*** Opening Available data ***

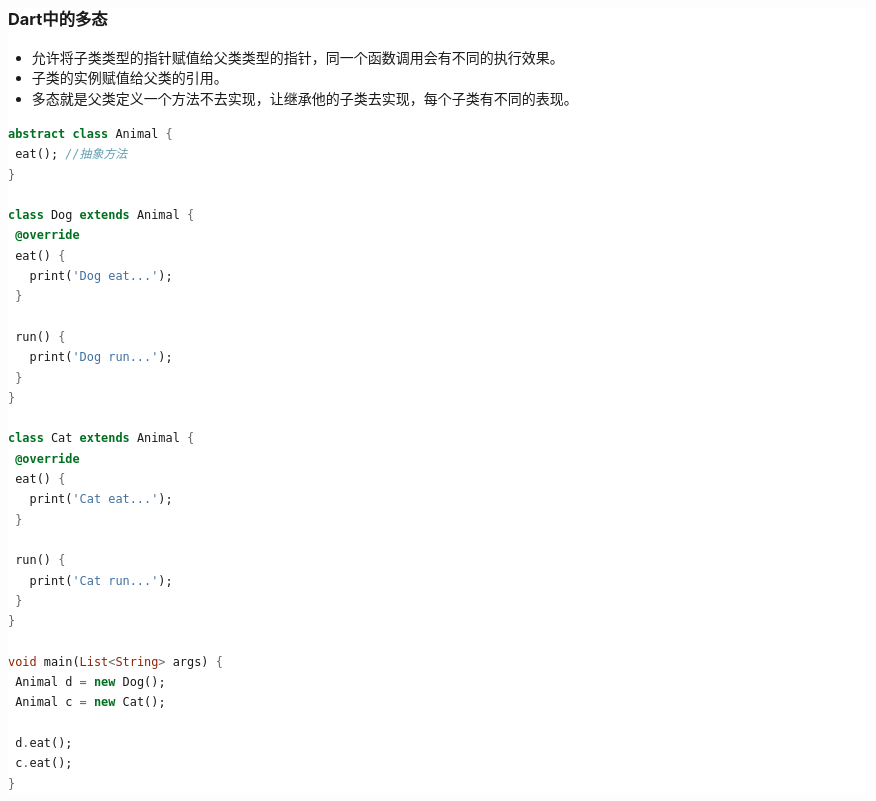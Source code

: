 ### Dart中的多态
 * 允许将子类类型的指针赋值给父类类型的指针，同一个函数调用会有不同的执行效果。
 * 子类的实例赋值给父类的引用。
 * 多态就是父类定义一个方法不去实现，让继承他的子类去实现，每个子类有不同的表现。
 ```dart
abstract class Animal {
  eat(); //抽象方法
}

class Dog extends Animal {
  @override
  eat() {
    print('Dog eat...');
  }

  run() {
    print('Dog run...');
  }
}

class Cat extends Animal {
  @override
  eat() {
    print('Cat eat...');
  }

  run() {
    print('Cat run...');
  }
}

void main(List<String> args) {
  Animal d = new Dog();
  Animal c = new Cat();

  d.eat();
  c.eat();
}
 ```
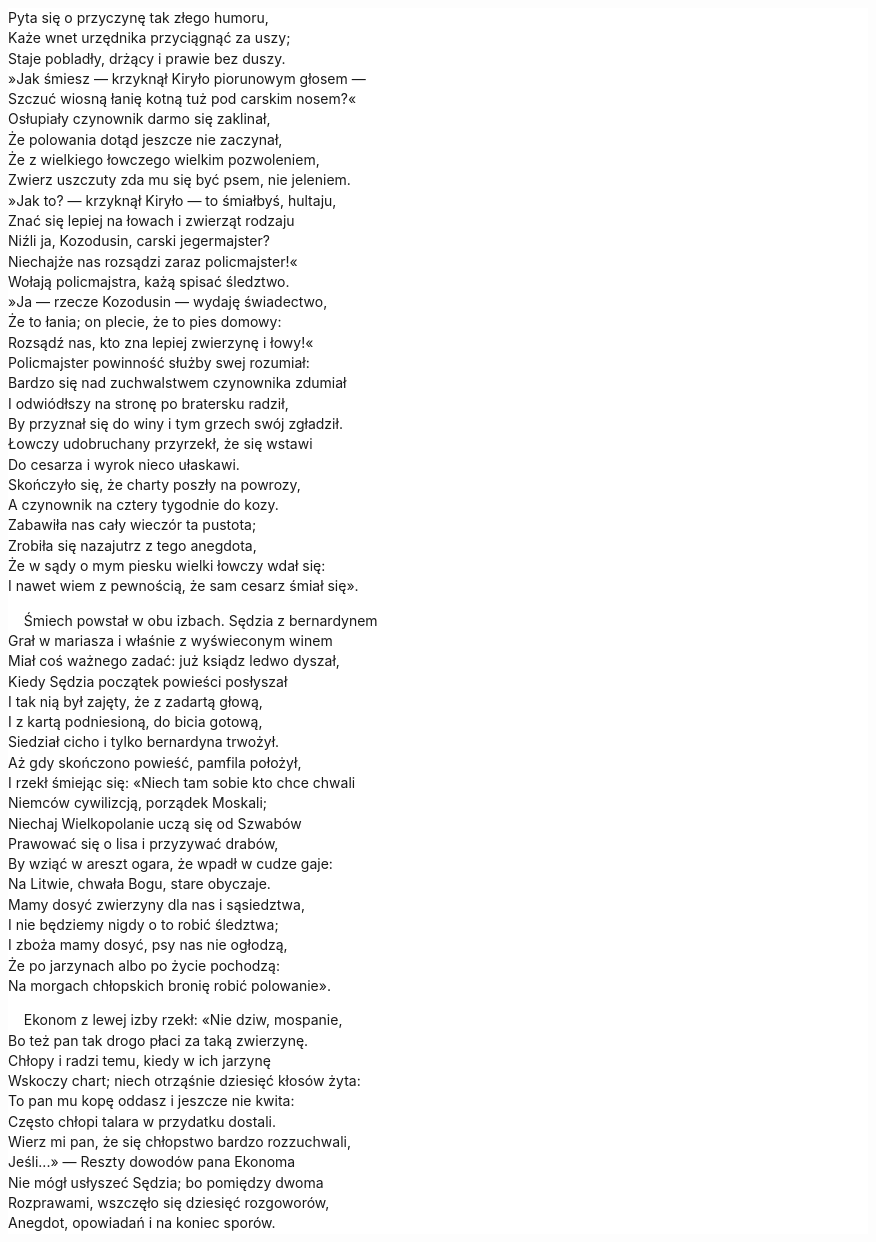 Pyta się o przyczynę tak złego humoru,\
Każe wnet urzędnika przyciągnąć za uszy;\
Staje pobladły, drżący i prawie bez duszy.\
»Jak śmiesz — krzyknął Kiryło piorunowym głosem —\
Szczuć wiosną łanię kotną tuż pod carskim nosem?«\
Osłupiały czynownik darmo się zaklinał,\
Że polowania dotąd jeszcze nie zaczynał,\
Że z wielkiego łowczego wielkim pozwoleniem,\
Zwierz uszczuty zda mu się być psem, nie jeleniem.\
»Jak to? — krzyknął Kiryło — to śmiałbyś, hultaju,\
Znać się lepiej na łowach i zwierząt rodzaju\
Niźli ja, Kozodusin, carski jegermajster?\
Niechajże nas rozsądzi zaraz policmajster!«\
Wołają policmajstra, każą spisać śledztwo.\
»Ja — rzecze Kozodusin — wydaję świadectwo,\
Że to łania; on plecie, że to pies domowy:\
Rozsądź nas, kto zna lepiej zwierzynę i łowy!«\
Policmajster powinność służby swej rozumiał:\
Bardzo się nad zuchwalstwem czynownika zdumiał\
I odwiódłszy na stronę po bratersku radził,\
By przyznał się do winy i tym grzech swój zgładził.\
Łowczy udobruchany przyrzekł, że się wstawi\
Do cesarza i wyrok nieco ułaskawi.\
Skończyło się, że charty poszły na powrozy,\
A czynownik na cztery tygodnie do kozy.\
Zabawiła nas cały wieczór ta pustota;\
Zrobiła się nazajutrz z tego anegdota,\
Że w sądy o mym piesku wielki łowczy wdał się:\
I nawet wiem z pewnością, że sam cesarz śmiał się».

&nbsp;&nbsp;&nbsp;&nbsp;Śmiech powstał w obu izbach. Sędzia z bernardynem\
Grał w mariasza i właśnie z wyświeconym winem\
Miał coś ważnego zadać: już ksiądz ledwo dyszał,\
Kiedy Sędzia początek powieści posłyszał\
I tak nią był zajęty, że z zadartą głową,\
I z kartą podniesioną, do bicia gotową,\
Siedział cicho i tylko bernardyna trwożył.\
Aż gdy skończono powieść, pamfila położył,\
I rzekł śmiejąc się: «Niech tam sobie kto chce chwali\
Niemców cywilizcją, porządek Moskali;\
Niechaj Wielkopolanie uczą się od Szwabów\
Prawować się o lisa i przyzywać drabów,\
By wziąć w areszt ogara, że wpadł w cudze gaje:\
Na Litwie, chwała Bogu, stare obyczaje.\
Mamy dosyć zwierzyny dla nas i sąsiedztwa,\
I nie będziemy nigdy o to robić śledztwa;\
I zboża mamy dosyć, psy nas nie ogłodzą,\
Że po jarzynach albo po życie pochodzą:\
Na morgach chłopskich bronię robić polowanie».

&nbsp;&nbsp;&nbsp;&nbsp;Ekonom z lewej izby rzekł: «Nie dziw, mospanie,\
Bo też pan tak drogo płaci za taką zwierzynę.\
Chłopy i radzi temu, kiedy w ich jarzynę\
Wskoczy chart; niech otrząśnie dziesięć kłosów żyta:\
To pan mu kopę oddasz i jeszcze nie kwita:\
Często chłopi talara w przydatku dostali.\
Wierz mi pan, że się chłopstwo bardzo rozzuchwali,\
Jeśli...» — Reszty dowodów pana Ekonoma\
Nie mógł usłyszeć Sędzia; bo pomiędzy dwoma\
Rozprawami, wszczęło się dziesięć rozgoworów,\
Anegdot, opowiadań i na koniec sporów.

*** Closing Available data ***

- **About this task**
The answer must consist of every line in the records above that contains the word "krzyknął".

- **Answer to the exercise**
»Jak śmiesz — krzyknął Kiryło piorunowym głosem —\
»Jak to? — krzyknął Kiryło — to śmiałbyś, hultaju,\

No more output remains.